Exploring The Mysteries Of The Cosmos Using Spacetime Ripples

The gravitational signal, emitted by the neutron star smash-up, has been named GW170817, and it was first detected on August 17, 2017 at 8:41 a.m. EDT. The detection was made by the duo of identical LIGO detectors located in Hanford, Washington, and Livingston, Louisiana. The signal provided by the third detector, Virgo, located in Pisa, Italy, provided an improvement in localizing the cosmic collision. At the time, LIGO was approaching the end of its second observing run since being upgraded in a program dubbed Advanced LIGO, while Virgo had begun its first run soon after completing its own upgrade called Advanced Virgo.

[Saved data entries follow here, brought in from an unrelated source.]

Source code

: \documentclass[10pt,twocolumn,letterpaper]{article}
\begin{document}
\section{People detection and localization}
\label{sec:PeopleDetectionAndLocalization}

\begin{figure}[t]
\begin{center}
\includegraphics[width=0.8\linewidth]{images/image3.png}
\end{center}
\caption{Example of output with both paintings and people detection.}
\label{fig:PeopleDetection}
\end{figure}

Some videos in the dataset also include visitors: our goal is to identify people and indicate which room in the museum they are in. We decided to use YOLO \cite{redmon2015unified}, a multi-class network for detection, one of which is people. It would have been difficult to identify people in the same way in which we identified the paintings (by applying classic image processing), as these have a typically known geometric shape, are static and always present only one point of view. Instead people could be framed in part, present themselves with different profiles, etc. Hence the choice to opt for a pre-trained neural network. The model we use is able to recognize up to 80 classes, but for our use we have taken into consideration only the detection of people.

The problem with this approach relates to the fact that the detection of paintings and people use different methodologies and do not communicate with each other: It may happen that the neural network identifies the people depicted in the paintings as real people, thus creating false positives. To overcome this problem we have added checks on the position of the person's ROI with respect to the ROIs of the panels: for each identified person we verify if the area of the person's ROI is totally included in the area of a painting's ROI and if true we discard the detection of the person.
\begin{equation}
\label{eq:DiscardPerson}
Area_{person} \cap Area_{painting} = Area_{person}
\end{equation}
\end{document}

The NSF-funded LIGO observatories were conceived, constructed, and operated by the California Institute of Technology (Caltech) in Pasadena, and the Massachusetts Institute of Technology (MIT) in Cambridge. Virgo is funded by the Istituto Nazionale di Fisica Nucleare (INFN) in Italy and the Centre National de la Recherche Scientifique (CNRS) in France, and operated by the European Gravitational Observatory (EGO).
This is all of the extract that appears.